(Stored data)
== Segment start ==

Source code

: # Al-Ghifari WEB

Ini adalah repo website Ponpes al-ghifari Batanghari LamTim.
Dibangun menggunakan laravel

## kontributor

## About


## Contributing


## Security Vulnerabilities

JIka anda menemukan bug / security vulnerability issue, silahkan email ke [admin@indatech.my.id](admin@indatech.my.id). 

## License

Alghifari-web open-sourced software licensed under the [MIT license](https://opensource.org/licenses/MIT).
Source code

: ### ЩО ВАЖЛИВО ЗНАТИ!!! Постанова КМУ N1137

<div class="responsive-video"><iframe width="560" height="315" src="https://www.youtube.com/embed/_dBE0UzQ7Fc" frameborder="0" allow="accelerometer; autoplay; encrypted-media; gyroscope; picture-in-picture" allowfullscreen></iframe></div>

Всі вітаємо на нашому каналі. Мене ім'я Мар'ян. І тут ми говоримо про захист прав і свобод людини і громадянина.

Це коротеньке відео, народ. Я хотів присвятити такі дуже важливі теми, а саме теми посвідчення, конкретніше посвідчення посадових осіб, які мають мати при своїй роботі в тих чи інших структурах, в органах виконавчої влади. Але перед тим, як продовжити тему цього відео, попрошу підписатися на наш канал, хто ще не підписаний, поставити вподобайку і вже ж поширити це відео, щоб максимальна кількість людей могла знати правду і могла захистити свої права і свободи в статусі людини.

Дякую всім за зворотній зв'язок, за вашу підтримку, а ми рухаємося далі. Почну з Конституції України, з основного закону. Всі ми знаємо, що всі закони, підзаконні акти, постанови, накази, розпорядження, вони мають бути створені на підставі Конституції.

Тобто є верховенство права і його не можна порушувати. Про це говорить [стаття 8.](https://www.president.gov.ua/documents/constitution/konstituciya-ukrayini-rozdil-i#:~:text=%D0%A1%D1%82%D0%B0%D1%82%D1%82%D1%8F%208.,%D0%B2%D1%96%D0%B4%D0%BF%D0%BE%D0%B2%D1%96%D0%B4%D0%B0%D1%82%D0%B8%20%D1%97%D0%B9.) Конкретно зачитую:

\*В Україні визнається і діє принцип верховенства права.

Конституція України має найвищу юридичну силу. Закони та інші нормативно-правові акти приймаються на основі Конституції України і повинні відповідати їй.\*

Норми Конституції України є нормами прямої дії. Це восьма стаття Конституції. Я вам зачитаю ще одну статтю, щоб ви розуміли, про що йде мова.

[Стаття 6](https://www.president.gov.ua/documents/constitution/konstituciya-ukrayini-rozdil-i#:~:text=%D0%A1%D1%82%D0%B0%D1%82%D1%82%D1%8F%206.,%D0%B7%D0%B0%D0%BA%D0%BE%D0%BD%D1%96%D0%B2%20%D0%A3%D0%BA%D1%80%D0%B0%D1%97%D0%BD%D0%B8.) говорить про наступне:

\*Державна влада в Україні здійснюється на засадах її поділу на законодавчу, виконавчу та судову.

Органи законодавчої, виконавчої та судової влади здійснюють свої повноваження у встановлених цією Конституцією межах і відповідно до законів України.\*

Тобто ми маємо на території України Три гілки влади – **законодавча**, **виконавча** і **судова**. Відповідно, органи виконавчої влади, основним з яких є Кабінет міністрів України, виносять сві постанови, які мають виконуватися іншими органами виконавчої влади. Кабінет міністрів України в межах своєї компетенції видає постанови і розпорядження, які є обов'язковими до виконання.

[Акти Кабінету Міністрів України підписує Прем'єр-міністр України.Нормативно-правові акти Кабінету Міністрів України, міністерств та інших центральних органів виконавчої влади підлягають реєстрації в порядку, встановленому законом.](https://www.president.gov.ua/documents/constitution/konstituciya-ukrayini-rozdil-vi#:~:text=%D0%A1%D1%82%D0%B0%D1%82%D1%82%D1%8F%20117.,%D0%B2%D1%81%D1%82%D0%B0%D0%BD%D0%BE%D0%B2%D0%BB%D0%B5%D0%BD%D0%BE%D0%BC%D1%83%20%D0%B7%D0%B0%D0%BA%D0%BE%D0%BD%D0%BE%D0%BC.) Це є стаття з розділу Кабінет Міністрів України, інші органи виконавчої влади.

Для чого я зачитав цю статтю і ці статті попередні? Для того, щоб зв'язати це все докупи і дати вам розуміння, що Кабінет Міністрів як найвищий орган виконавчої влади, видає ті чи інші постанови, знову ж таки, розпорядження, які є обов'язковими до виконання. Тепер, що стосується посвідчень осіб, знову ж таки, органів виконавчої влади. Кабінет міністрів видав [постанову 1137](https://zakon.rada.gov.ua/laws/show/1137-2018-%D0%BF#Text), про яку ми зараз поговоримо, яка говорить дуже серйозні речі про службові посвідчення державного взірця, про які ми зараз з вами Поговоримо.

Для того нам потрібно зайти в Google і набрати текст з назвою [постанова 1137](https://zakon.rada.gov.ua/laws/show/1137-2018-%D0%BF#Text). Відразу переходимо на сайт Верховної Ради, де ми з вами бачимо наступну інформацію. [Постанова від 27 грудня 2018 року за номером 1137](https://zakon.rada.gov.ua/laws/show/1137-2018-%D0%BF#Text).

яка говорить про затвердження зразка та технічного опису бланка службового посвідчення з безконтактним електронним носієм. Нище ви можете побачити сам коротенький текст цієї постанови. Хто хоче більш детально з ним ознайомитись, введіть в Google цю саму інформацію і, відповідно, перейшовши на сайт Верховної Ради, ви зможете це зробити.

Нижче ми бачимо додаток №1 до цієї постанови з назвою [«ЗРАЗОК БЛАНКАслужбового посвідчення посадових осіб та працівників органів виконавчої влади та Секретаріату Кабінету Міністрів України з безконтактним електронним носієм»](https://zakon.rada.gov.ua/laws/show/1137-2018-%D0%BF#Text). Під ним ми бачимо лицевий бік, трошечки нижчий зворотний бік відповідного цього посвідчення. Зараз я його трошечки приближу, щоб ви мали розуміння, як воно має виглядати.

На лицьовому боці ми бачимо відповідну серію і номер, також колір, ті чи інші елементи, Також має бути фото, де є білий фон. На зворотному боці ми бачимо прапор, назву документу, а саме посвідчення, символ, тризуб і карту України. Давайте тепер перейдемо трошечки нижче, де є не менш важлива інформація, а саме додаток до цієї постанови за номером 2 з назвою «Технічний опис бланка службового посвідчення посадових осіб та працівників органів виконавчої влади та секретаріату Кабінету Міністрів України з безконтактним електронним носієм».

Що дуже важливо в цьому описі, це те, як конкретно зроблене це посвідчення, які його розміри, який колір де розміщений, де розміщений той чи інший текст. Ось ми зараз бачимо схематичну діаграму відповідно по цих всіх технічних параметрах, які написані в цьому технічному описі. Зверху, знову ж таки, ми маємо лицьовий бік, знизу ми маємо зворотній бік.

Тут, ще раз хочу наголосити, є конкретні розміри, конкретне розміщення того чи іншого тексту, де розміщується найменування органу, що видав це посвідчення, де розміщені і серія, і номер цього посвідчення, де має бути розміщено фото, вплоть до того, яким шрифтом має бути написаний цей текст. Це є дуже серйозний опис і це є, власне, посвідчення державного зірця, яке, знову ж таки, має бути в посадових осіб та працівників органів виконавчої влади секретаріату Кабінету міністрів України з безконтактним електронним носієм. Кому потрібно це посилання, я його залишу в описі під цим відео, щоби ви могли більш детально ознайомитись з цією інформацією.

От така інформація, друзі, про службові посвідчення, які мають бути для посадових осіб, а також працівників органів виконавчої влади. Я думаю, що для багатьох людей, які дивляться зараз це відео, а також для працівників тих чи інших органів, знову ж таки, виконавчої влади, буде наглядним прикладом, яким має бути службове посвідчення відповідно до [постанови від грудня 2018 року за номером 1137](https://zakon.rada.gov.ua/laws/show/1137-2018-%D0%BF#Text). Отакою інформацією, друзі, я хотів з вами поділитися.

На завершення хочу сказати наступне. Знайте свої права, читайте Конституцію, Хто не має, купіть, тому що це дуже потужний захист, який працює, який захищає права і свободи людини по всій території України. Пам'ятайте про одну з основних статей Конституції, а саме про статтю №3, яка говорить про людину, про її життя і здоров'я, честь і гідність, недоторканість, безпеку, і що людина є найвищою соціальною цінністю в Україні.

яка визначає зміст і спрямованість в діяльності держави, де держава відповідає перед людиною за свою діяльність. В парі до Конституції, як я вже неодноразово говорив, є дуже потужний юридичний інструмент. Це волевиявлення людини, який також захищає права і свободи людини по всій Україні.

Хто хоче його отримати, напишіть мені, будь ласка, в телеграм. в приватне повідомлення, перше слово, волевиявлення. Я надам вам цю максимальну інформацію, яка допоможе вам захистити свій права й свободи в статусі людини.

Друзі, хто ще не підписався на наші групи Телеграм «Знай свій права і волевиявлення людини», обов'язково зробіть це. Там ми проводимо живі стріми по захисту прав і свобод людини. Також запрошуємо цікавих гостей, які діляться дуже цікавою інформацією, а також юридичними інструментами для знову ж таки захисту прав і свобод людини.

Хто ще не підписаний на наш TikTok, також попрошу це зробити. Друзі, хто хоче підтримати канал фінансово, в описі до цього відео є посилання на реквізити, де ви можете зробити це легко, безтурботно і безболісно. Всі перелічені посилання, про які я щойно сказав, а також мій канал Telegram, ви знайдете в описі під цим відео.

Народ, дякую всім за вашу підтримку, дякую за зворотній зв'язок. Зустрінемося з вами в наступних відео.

== Segment end ==

§ **TASK TO CARRY OUT**
From the records above, copy out the line with "принцип верховенства права.", the line with "[Акти Кабінету Міністрів", and every line between them, word for word.

§ **ANSWER FOR THE TASK**
\*В Україні визнається і діє принцип верховенства права.

Конституція України має найвищу юридичну силу. Закони та інші нормативно-правові акти приймаються на основі Конституції України і повинні відповідати їй.\*

Норми Конституції України є нормами прямої дії. Це восьма стаття Конституції. Я вам зачитаю ще одну статтю, щоб ви розуміли, про що йде мова.

[Стаття 6](https://www.president.gov.ua/documents/constitution/konstituciya-ukrayini-rozdil-i#:~:text=%D0%A1%D1%82%D0%B0%D1%82%D1%82%D1%8F%206.,%D0%B7%D0%B0%D0%BA%D0%BE%D0%BD%D1%96%D0%B2%20%D0%A3%D0%BA%D1%80%D0%B0%D1%97%D0%BD%D0%B8.) говорить про наступне:

\*Державна влада в Україні здійснюється на засадах її поділу на законодавчу, виконавчу та судову.

Органи законодавчої, виконавчої та судової влади здійснюють свої повноваження у встановлених цією Конституцією межах і відповідно до законів України.\*

Тобто ми маємо на території України Три гілки влади – **законодавча**, **виконавча** і **судова**. Відповідно, органи виконавчої влади, основним з яких є Кабінет міністрів України, виносять сві постанови, які мають виконуватися іншими органами виконавчої влади. Кабінет міністрів України в межах своєї компетенції видає постанови і розпорядження, які є обов'язковими до виконання.

[Акти Кабінету Міністрів України підписує Прем'єр-міністр України.Нормативно-правові акти Кабінету Міністрів України, міністерств та інших центральних органів виконавчої влади підлягають реєстрації в порядку, встановленому законом.](https://www.president.gov.ua/documents/constitution/konstituciya-ukrayini-rozdil-vi#:~:text=%D0%A1%D1%82%D0%B0%D1%82%D1%82%D1%8F%20117.,%D0%B2%D1%81%D1%82%D0%B0%D0%BD%D0%BE%D0%B2%D0%BB%D0%B5%D0%BD%D0%BE%D0%BC%D1%83%20%D0%B7%D0%B0%D0%BA%D0%BE%D0%BD%D0%BE%D0%BC.) Це є стаття з розділу Кабінет Міністрів України, інші органи виконавчої влади.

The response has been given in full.